• _Work to be completed_
Using the data below, copy each line that includes the word "google".

Saved entries:
• • • • •

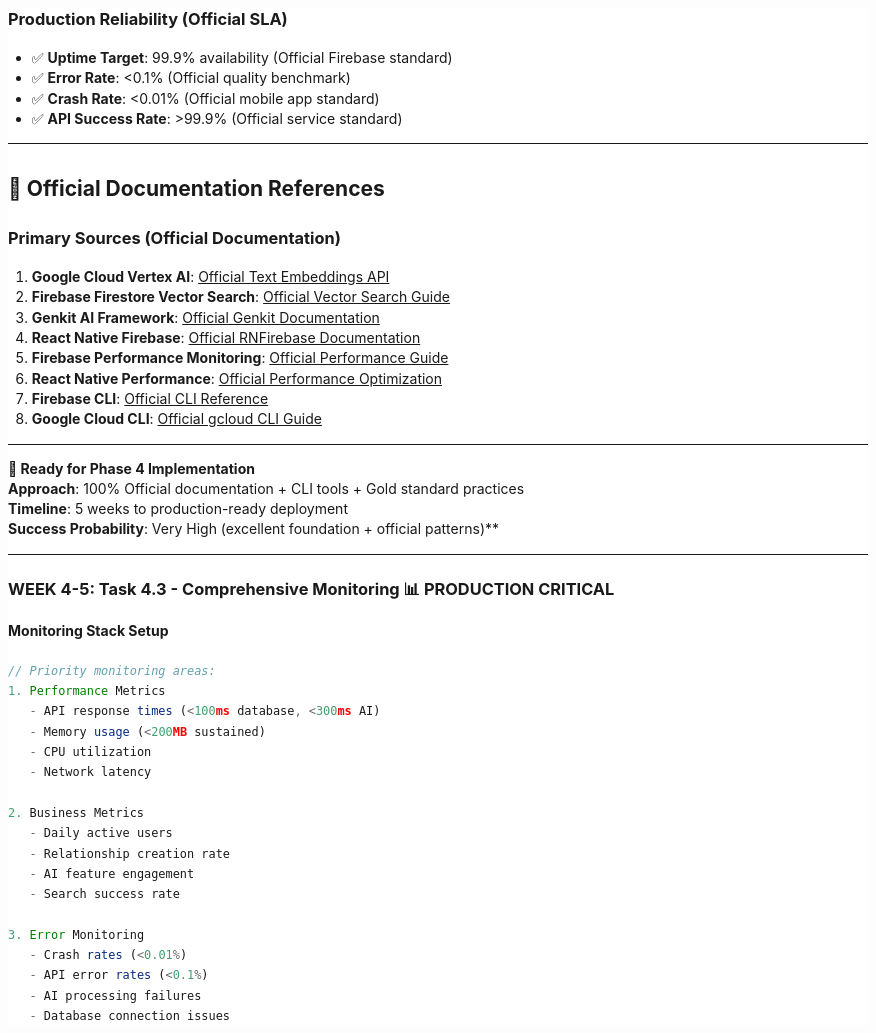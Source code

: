 ### **Production Reliability (Official SLA)**
- ✅ **Uptime Target**: 99.9% availability (Official Firebase standard)
- ✅ **Error Rate**: <0.1% (Official quality benchmark)
- ✅ **Crash Rate**: <0.01% (Official mobile app standard)
- ✅ **API Success Rate**: >99.9% (Official service standard)

---

## 🔗 Official Documentation References

### **Primary Sources (Official Documentation)**
1. **Google Cloud Vertex AI**: [Official Text Embeddings API](https://cloud.google.com/vertex-ai/generative-ai/docs/embeddings/get-text-embeddings)
2. **Firebase Firestore Vector Search**: [Official Vector Search Guide](https://firebase.google.com/docs/firestore/vector-search)
3. **Genkit AI Framework**: [Official Genkit Documentation](https://genkit.dev/)
4. **React Native Firebase**: [Official RNFirebase Documentation](https://rnfirebase.io/)
5. **Firebase Performance Monitoring**: [Official Performance Guide](https://firebase.google.com/docs/perf-mon)
6. **React Native Performance**: [Official Performance Optimization](https://reactnative.dev/docs/performance)
7. **Firebase CLI**: [Official CLI Reference](https://firebase.google.com/docs/cli)
8. **Google Cloud CLI**: [Official gcloud CLI Guide](https://cloud.google.com/sdk/gcloud)

---

**🚀 Ready for Phase 4 Implementation**  
**Approach**: 100% Official documentation + CLI tools + Gold standard practices  
**Timeline**: 5 weeks to production-ready deployment  
**Success Probability**: Very High (excellent foundation + official patterns)**

---

### **WEEK 4-5: Task 4.3 - Comprehensive Monitoring** 📊 **PRODUCTION CRITICAL**

#### **Monitoring Stack Setup**
```typescript
// Priority monitoring areas:
1. Performance Metrics
   - API response times (<100ms database, <300ms AI)
   - Memory usage (<200MB sustained)
   - CPU utilization
   - Network latency

2. Business Metrics
   - Daily active users
   - Relationship creation rate
   - AI feature engagement
   - Search success rate

3. Error Monitoring
   - Crash rates (<0.01%)
   - API error rates (<0.1%)
   - AI processing failures
   - Database connection issues
```
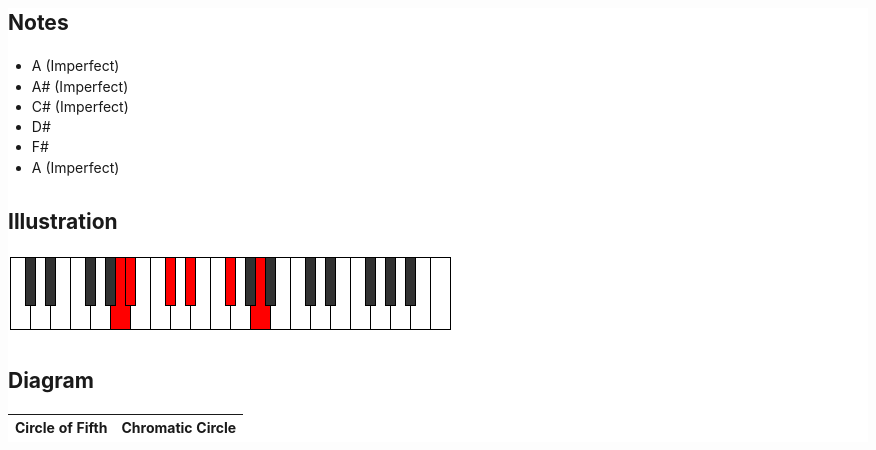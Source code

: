 ## Notes

- A (Imperfect)
- A# (Imperfect)
- C# (Imperfect)
- D#
- F#
- A (Imperfect)

## Illustration

![ANaturalSogitonic](ModeANaturalSogitonic.png)

## Diagram

| Circle of Fifth | Chromatic Circle |
|-----------------|------------------|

• • • • •

• _Written response_
1. **Google Cloud Vertex AI**: [Official Text Embeddings API](https://cloud.google.com/vertex-ai/generative-ai/docs/embeddings/get-text-embeddings)
2. **Firebase Firestore Vector Search**: [Official Vector Search Guide](https://firebase.google.com/docs/firestore/vector-search)
5. **Firebase Performance Monitoring**: [Official Performance Guide](https://firebase.google.com/docs/perf-mon)
7. **Firebase CLI**: [Official CLI Reference](https://firebase.google.com/docs/cli)
8. **Google Cloud CLI**: [Official gcloud CLI Guide](https://cloud.google.com/sdk/gcloud)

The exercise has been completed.